New Scientist vol 181 issue 2436 - 28 February 2004, page 32

IT WAS Isaac Newton who finally showed why the heavenly bodies move in predictable ways. He proved
that the planets move in response to the sun's gravitational pull, endlessly repeating their orbits
like celestial clockwork. If you know the position and velocity of a planet today, you can work out
its motion far into the future.

Or so we thought until recently. "Our research shows that for tens of millions of years, the
planets orbit the sun with the regularity of clockwork,"
says geophysicist Michael Ghil.
"Then, quite unexpectedly, everything goes crazy." According to Ghil, who works at the École
Normale Supérieure in Paris and the University of California at Los Angeles, this planetary
madness is all down to chaos. In chaotic systems, tiny changes in conditions can lead to huge
differences in outcome. Though you can predict what the changes will do in theory, the system is so
sensitive that you'll never get it right.

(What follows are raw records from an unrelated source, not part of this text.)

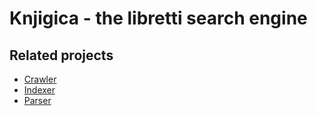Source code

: # Knjigica - the libretti search engine

## Related projects
- [Crawler](https://github.com/janheinrichmerker/knjigica-server)
- [Indexer](https://github.com/janheinrichmerker/knjigica-server)
- [Parser](https://github.com/janheinrichmerker/knjigica-server)

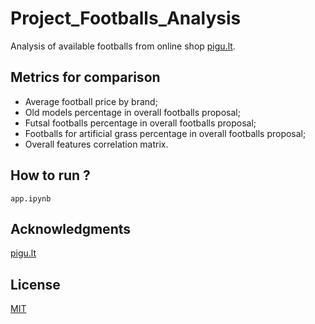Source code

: # Project_Footballs_Analysis
Analysis of available footballs from online shop <u>pigu.lt</u>.

## Metrics for comparison
* Average football price by brand;
* Old models percentage in overall footballs proposal;
* Futsal footballs percentage in overall footballs proposal;
* Footballs for artificial grass percentage in overall footballs proposal;
* Overall features correlation matrix.

## How to run ?
`app.ipynb`

## Acknowledgments
[pigu.lt](https://pigu.lt/lt/sportas-laisvalaikis-turizmas/sprto-prekes/futbolas/futbolo-kamuoliai)

## License
[MIT](https://choosealicense.com/licenses/mit/)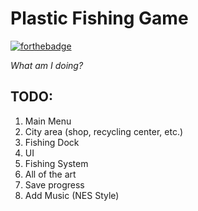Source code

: # Plastic Fishing Game
[![forthebadge](https://forthebadge.com/images/badges/designed-in-ms-paint.svg)](https://forthebadge.com)

_What am I doing?_

## TODO:
1. Main Menu
2. City area (shop, recycling center, etc.)
3. Fishing Dock
4. UI
5. Fishing System
6. All of the art
7. Save progress
8. Add Music (NES Style)
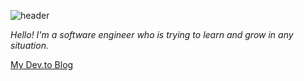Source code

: ![header](https://capsule-render.vercel.app/api?type=waving&color=auto&height=300&section=header&text=Shin-Young%20Jung&desc=Seek%20Learning,%20Even%20by%20Study%20and%20Also%20by%20Faith&fontSize=80&fontAlignY=40)

*Hello! I'm a software engineer who is trying to learn and grow in any situation.*

[My Dev.to Blog](https://dev.to/ldsrogan)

If the only consequence was a little unpredictability, that would perhaps be a shame, but not too
troubling - just a slight departure from Newton's clockwork ideal. But it's much worse than that.
According to Ghil's latest work, carried out with Ferenc Varadi and Bruce Runnegar at UCLA, the
solar system's chaotic nature can also unleash an asteroid storm, flinging massive rocks out of
their usual orbits and showering the solar system's inner planets with debris.
It may even
have been what killed the dinosaurs.


We have known for a while now that the planets aren't as stable as we like to think. If the Earth
and sun were alone in space, Earth would trace out an elliptical or circular orbit. In the case of
this "two-body" system, the path can be predicted exactly.
But the solar system is more
complicated. In addition to the steady gravitational pull of the sun, each planet feels smaller,
varying tugs from the other eight planets and all the various moons. Mathematicians have proved
that it is impossible to solve Newton's equations exactly even when there are as few as three bodies
present, let alone dozens.
Instead, scientists have to make approximations about a planet's
position and the forces it experiences, and these errors can grow over time and send orbital
calculations wildly off beam.

In 1988 Gerry Sussman at MIT, working with Jack Wisdom at the University of California, Santa
Barbara, worked out that Pluto's orbit is chaotic. In other words, if you try to predict the shape
of Pluto's elliptical orbit around the sun in the long term, your calculation will be extremely
sensitive to the parameters you put in at the start. A year later, Wisdom and Jacques Laskar of the
Bureau des Longitudes in Paris proved that the Earth's orbit is also chaotic. They showed that an
error as small as 15 metres in measuring the position of the Earth today would make it impossible to
predict where the planet will be in its orbit in 100 million years' time.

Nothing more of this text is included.